According to health officials in India, at least 89 people in the city of Kanpur have tested positive for the Zika virus.
Since the emergence of the delta variant, India has struggled to control the number of COVID-19 deaths and hospitalizations. Moreover, the country has had to deal with multiple outbreaks amid the pandemic. Now, health officials in India are facing another deadly outbreak; this time of the Zika virus.
First identified in Uganda in 1947, the zika virus has since then infected humans across the world. Outbreaks of the disease have been occurring since 2007. However, the disease first reached epidemic proportions in Brazil in 2015.
The Aedes aegypti mosquito mainly transmits the virus to humans; it also transmits dengue, yellow fever and chikungunya. However, the virus can also transmit sexually. The majority of people remain asymptomatic or develop a mild infection. Symptoms include fever, muscle pain, skin rash, red eyes, and joint pain. The infection can be extremely concerning in pregnant people.
According to the World Health Organization (WHO), the virus can transmit from mother to fetus during pregnancy, through sexual contact, transfusion of blood and blood products, and organ transplantation. The infection can then result in microcephaly in newborns, preterm birth, fetal loss, and stillbirth. Moreover, the disease can also trigger Guillain-Barré syndrome in adults and children.

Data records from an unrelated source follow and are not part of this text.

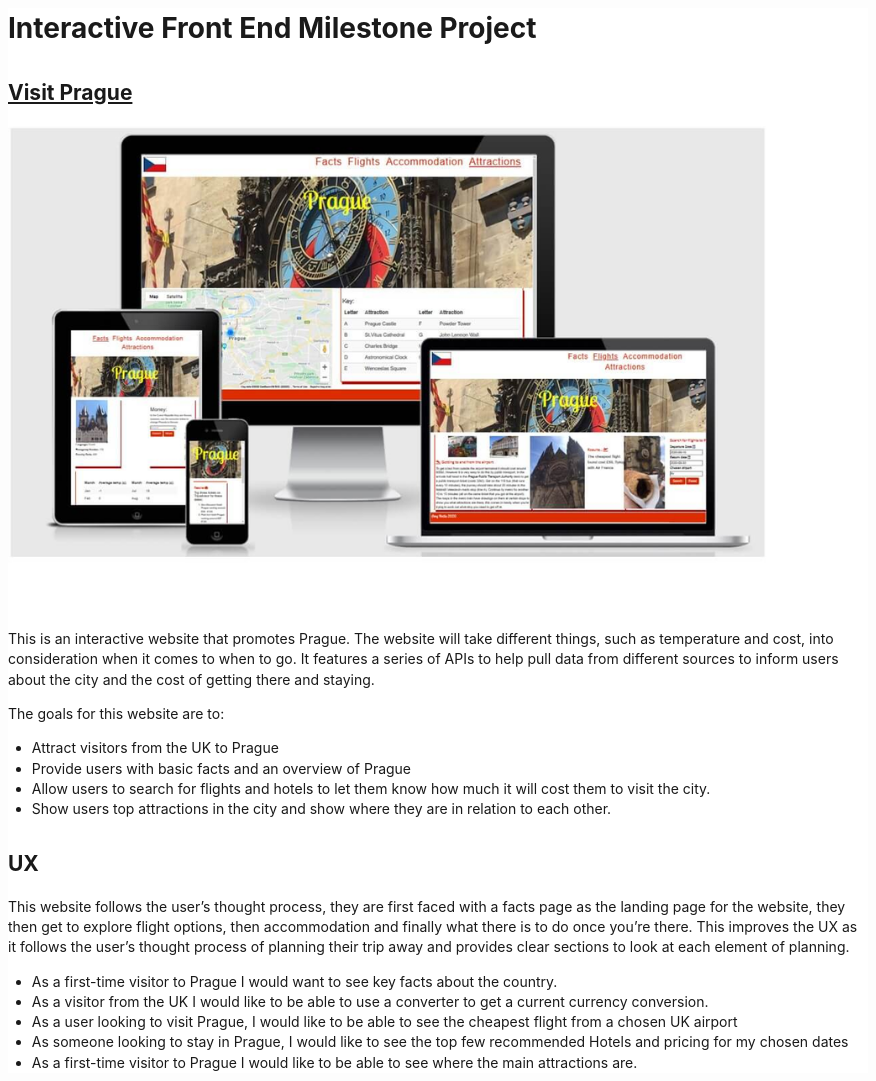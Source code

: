 # Interactive Front End Milestone Project
## [Visit Prague](https://amyh97.github.io/ms2/)

![website on different devices](assets/images/responsive.jpg)

This is an interactive website that promotes Prague. The website will take different things, such as temperature and cost,  into consideration when it comes to when to go. It features a series of APIs to help pull data from different sources to inform users about the city and the cost of getting there and staying. 

The goals for this website are to:
-	Attract visitors from the UK to Prague
-	Provide users with basic facts and an overview of Prague
-	Allow users to search for flights and hotels to let them know how much it will cost them to visit the city.
-	Show users top attractions in the city and show where they are in relation to each other. 

## UX
This website follows the user’s thought process, they are first faced with a facts page as the landing page for the website, they then get to explore  flight options, then accommodation and finally what there is to do once you’re there. This improves the UX as it follows the user’s thought process of planning their trip away and provides clear sections to look at each element of planning. 

-	As a first-time visitor to Prague I would want to see key facts about the country.
-	As a visitor from the UK I would like to be able to use a converter to get a current currency conversion. 
-	As a user looking to visit Prague, I would like to be able to see the cheapest flight from a chosen UK airport
-	As someone looking to stay in Prague, I would like to see the top few recommended Hotels and pricing for my chosen dates
-	As a first-time visitor to Prague I would like to be able to see where the main attractions 	are.
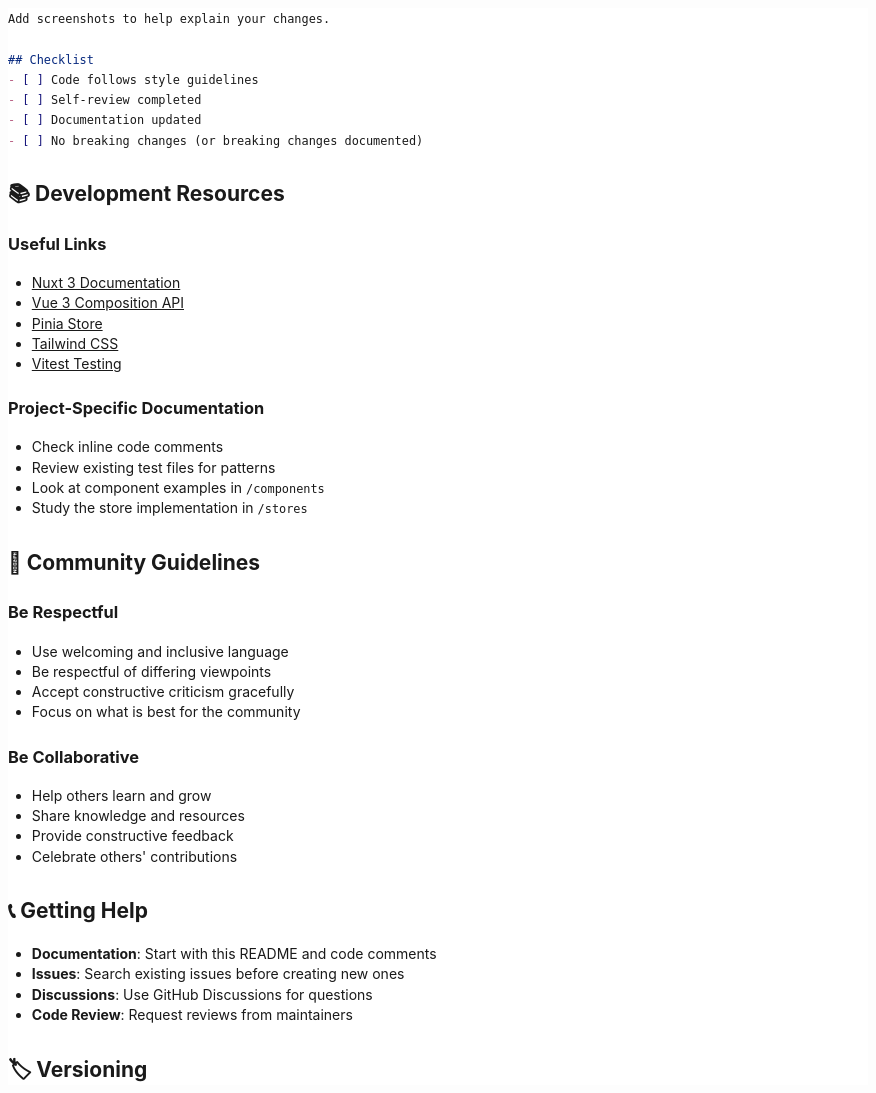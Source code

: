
 ```markdown
Add screenshots to help explain your changes.

## Checklist
- [ ] Code follows style guidelines
- [ ] Self-review completed
- [ ] Documentation updated
- [ ] No breaking changes (or breaking changes documented)
```

## 📚 Development Resources

### Useful Links

- [Nuxt 3 Documentation](https://nuxt.com/)
- [Vue 3 Composition API](https://vuejs.org/guide/introduction.html)
- [Pinia Store](https://pinia.vuejs.org/)
- [Tailwind CSS](https://tailwindcss.com/)
- [Vitest Testing](https://vitest.dev/)

### Project-Specific Documentation

- Check inline code comments
- Review existing test files for patterns
- Look at component examples in `/components`
- Study the store implementation in `/stores`

## 🤝 Community Guidelines

### Be Respectful

- Use welcoming and inclusive language
- Be respectful of differing viewpoints
- Accept constructive criticism gracefully
- Focus on what is best for the community

### Be Collaborative

- Help others learn and grow
- Share knowledge and resources
- Provide constructive feedback
- Celebrate others' contributions

## 📞 Getting Help

- **Documentation**: Start with this README and code comments
- **Issues**: Search existing issues before creating new ones
- **Discussions**: Use GitHub Discussions for questions
- **Code Review**: Request reviews from maintainers

## 🏷️ Versioning
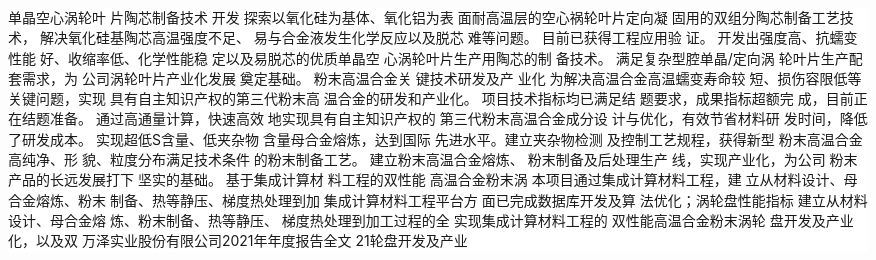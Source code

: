 单晶空心涡轮叶
片陶芯制备技术
开发
探索以氧化硅为基体、氧化铝为表
面耐高温层的空心祸轮叶片定向凝
固用的双组分陶芯制备工艺技术，
解决氧化硅基陶芯高温强度不足、
易与合金液发生化学反应以及脱芯
难等问题。
目前已获得工程应用验
证。
开发出强度高、抗蠕变性能
好、收缩率低、化学性能稳
定以及易脱芯的优质单晶空
心涡轮叶片生产用陶芯的制
备技术。
满足复杂型腔单晶/定向涡
轮叶片生产配套需求，为
公司涡轮叶片产业化发展
奠定基础。
粉末高温合金关
键技术研发及产
业化
为解决高温合金高温蠕变寿命较
短、损伤容限低等关键问题，实现
具有自主知识产权的第三代粉末高
温合金的研发和产业化。
项目技术指标均已满足结
题要求，成果指标超额完
成，目前正在结题准备。
通过高通量计算，快速高效
地实现具有自主知识产权的
第三代粉末高温合金成分设
计与优化，有效节省材料研
发时间，降低了研发成本。
实现超低S含量、低夹杂物
含量母合金熔炼，达到国际
先进水平。建立夹杂物检测
及控制工艺规程，获得新型
粉末高温合金高纯净、形
貌、粒度分布满足技术条件
的粉末制备工艺。
建立粉末高温合金熔炼、
粉末制备及后处理生产
线，实现产业化，为公司
粉末产品的长远发展打下
坚实的基础。
基于集成计算材
料工程的双性能
高温合金粉末涡
本项目通过集成计算材料工程，建
立从材料设计、母合金熔炼、粉末
制备、热等静压、梯度热处理到加
集成计算材料工程平台方
面已完成数据库开发及算
法优化；涡轮盘性能指标
建立从材料设计、母合金熔
炼、粉末制备、热等静压、
梯度热处理到加工过程的全
实现集成计算材料工程的
双性能高温合金粉末涡轮
盘开发及产业化，以及双
万泽实业股份有限公司2021年年度报告全文
21轮盘开发及产业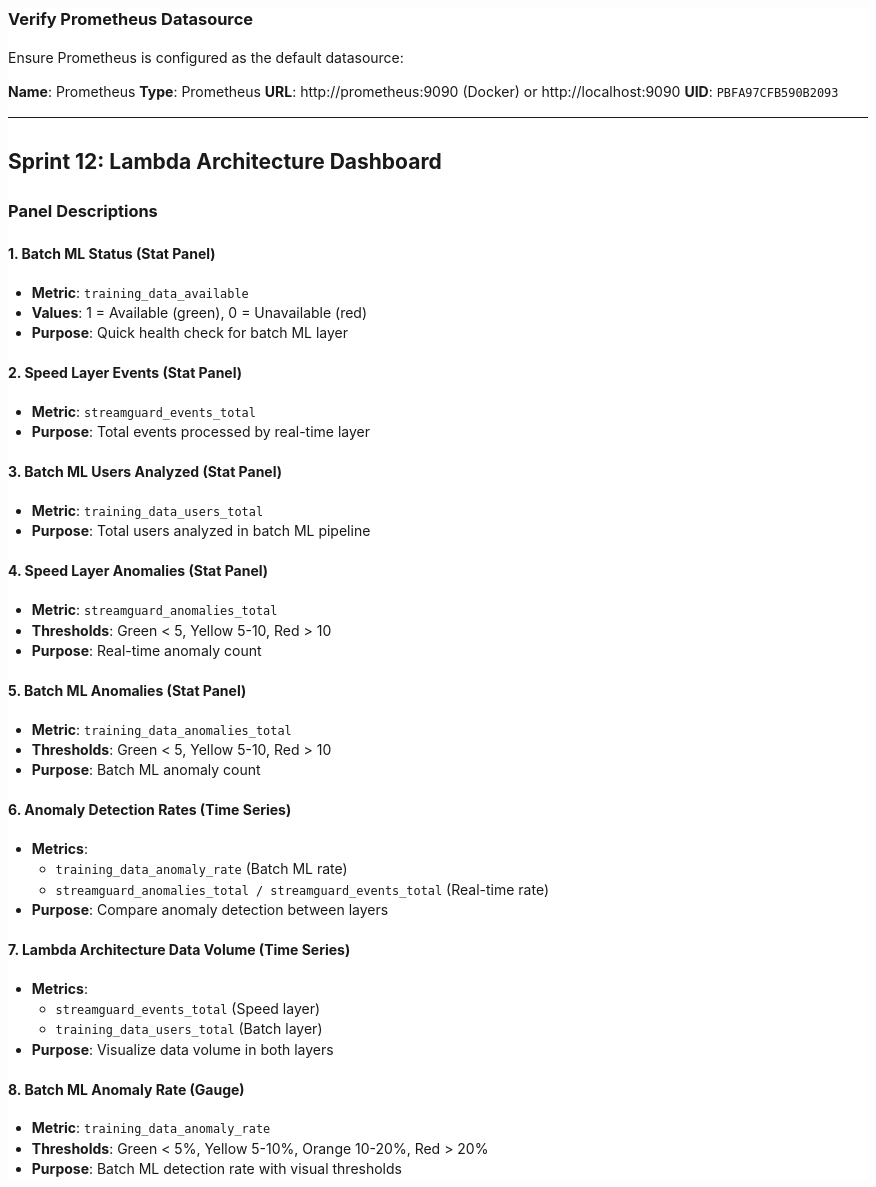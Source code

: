 ### Verify Prometheus Datasource

Ensure Prometheus is configured as the default datasource:

**Name**: Prometheus
**Type**: Prometheus
**URL**: http://prometheus:9090 (Docker) or http://localhost:9090
**UID**: `PBFA97CFB590B2093`

---

## Sprint 12: Lambda Architecture Dashboard

### Panel Descriptions

#### 1. Batch ML Status (Stat Panel)
- **Metric**: `training_data_available`
- **Values**: 1 = Available (green), 0 = Unavailable (red)
- **Purpose**: Quick health check for batch ML layer

#### 2. Speed Layer Events (Stat Panel)
- **Metric**: `streamguard_events_total`
- **Purpose**: Total events processed by real-time layer

#### 3. Batch ML Users Analyzed (Stat Panel)
- **Metric**: `training_data_users_total`
- **Purpose**: Total users analyzed in batch ML pipeline

#### 4. Speed Layer Anomalies (Stat Panel)
- **Metric**: `streamguard_anomalies_total`
- **Thresholds**: Green < 5, Yellow 5-10, Red > 10
- **Purpose**: Real-time anomaly count

#### 5. Batch ML Anomalies (Stat Panel)
- **Metric**: `training_data_anomalies_total`
- **Thresholds**: Green < 5, Yellow 5-10, Red > 10
- **Purpose**: Batch ML anomaly count

#### 6. Anomaly Detection Rates (Time Series)
- **Metrics**:
  - `training_data_anomaly_rate` (Batch ML rate)
  - `streamguard_anomalies_total / streamguard_events_total` (Real-time rate)
- **Purpose**: Compare anomaly detection between layers

#### 7. Lambda Architecture Data Volume (Time Series)
- **Metrics**:
  - `streamguard_events_total` (Speed layer)
  - `training_data_users_total` (Batch layer)
- **Purpose**: Visualize data volume in both layers

#### 8. Batch ML Anomaly Rate (Gauge)
- **Metric**: `training_data_anomaly_rate`
- **Thresholds**: Green < 5%, Yellow 5-10%, Orange 10-20%, Red > 20%
- **Purpose**: Batch ML detection rate with visual thresholds
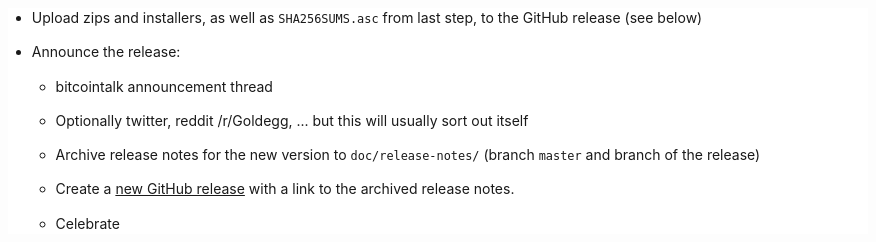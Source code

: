 - Upload zips and installers, as well as `SHA256SUMS.asc` from last step, to the GitHub release (see below)

- Announce the release:

  - bitcointalk announcement thread

  - Optionally twitter, reddit /r/Goldegg, ... but this will usually sort out itself

  - Archive release notes for the new version to `doc/release-notes/` (branch `master` and branch of the release)

  - Create a [new GitHub release](https://github.com/GoldeggFoundation/GoldeggCoin/releases/new) with a link to the archived release notes.

  - Celebrate
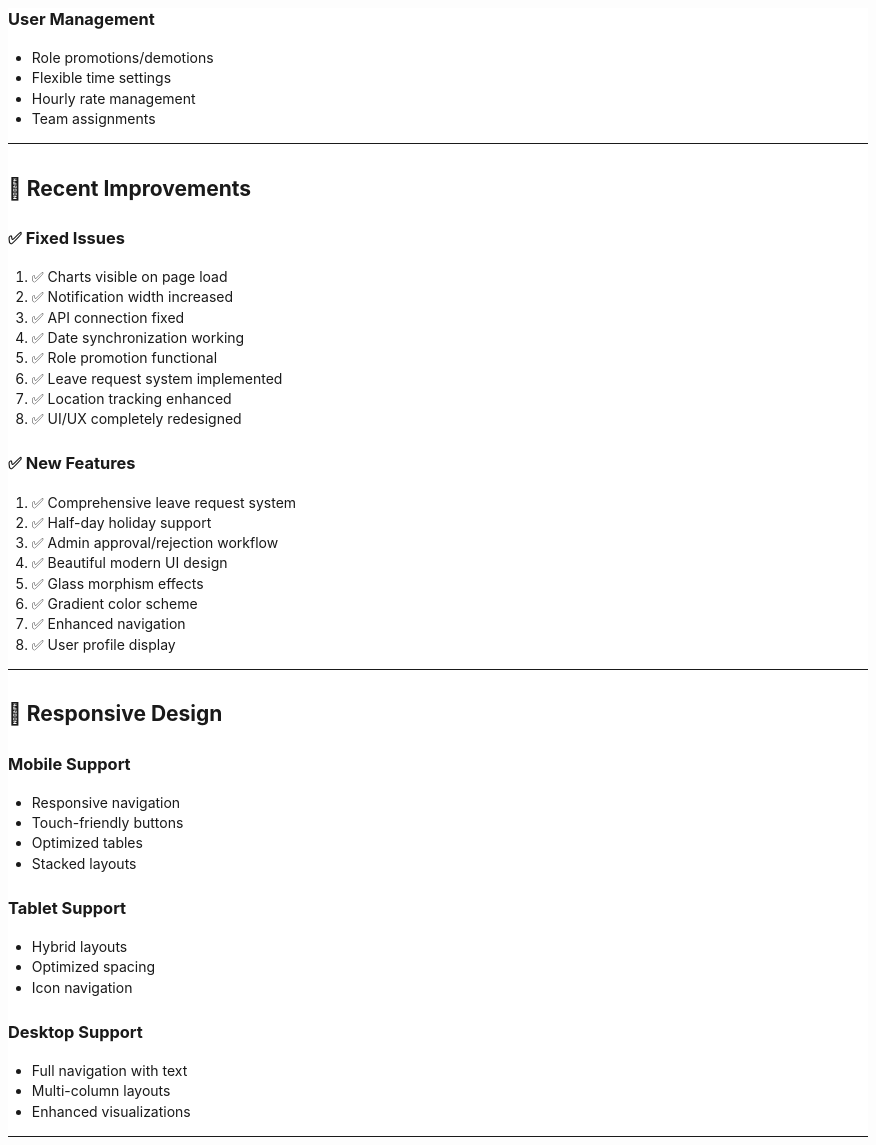 ### **User Management**
- Role promotions/demotions
- Flexible time settings
- Hourly rate management
- Team assignments

---

## 🔧 Recent Improvements

### ✅ **Fixed Issues**
1. ✅ Charts visible on page load
2. ✅ Notification width increased
3. ✅ API connection fixed
4. ✅ Date synchronization working
5. ✅ Role promotion functional
6. ✅ Leave request system implemented
7. ✅ Location tracking enhanced
8. ✅ UI/UX completely redesigned

### ✅ **New Features**
1. ✅ Comprehensive leave request system
2. ✅ Half-day holiday support
3. ✅ Admin approval/rejection workflow
4. ✅ Beautiful modern UI design
5. ✅ Glass morphism effects
6. ✅ Gradient color scheme
7. ✅ Enhanced navigation
8. ✅ User profile display

---

## 📱 Responsive Design

### **Mobile Support**
- Responsive navigation
- Touch-friendly buttons
- Optimized tables
- Stacked layouts

### **Tablet Support**
- Hybrid layouts
- Optimized spacing
- Icon navigation

### **Desktop Support**
- Full navigation with text
- Multi-column layouts
- Enhanced visualizations

---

Almost 100 Cases, Including Children
While talking to Reuters, Kanpur’s chief medical officer, Dr Nepal Singh, revealed the current Zika virus outbreak in the city. So far, almost 100 people have become infected, including 17 children. Moreover, a pregnant woman is also infected and is currently under close supervision.
Kanpur reported its first case of the Zika virus on 23rd October. Since then, there has been a surge in cases. Experts are worried about a Zika epidemic, similar to the one that occurred in Brazil in 2015. Therefore, health authorities are now increasing their surveillance and working to eliminate breeding grounds for mosquitoes.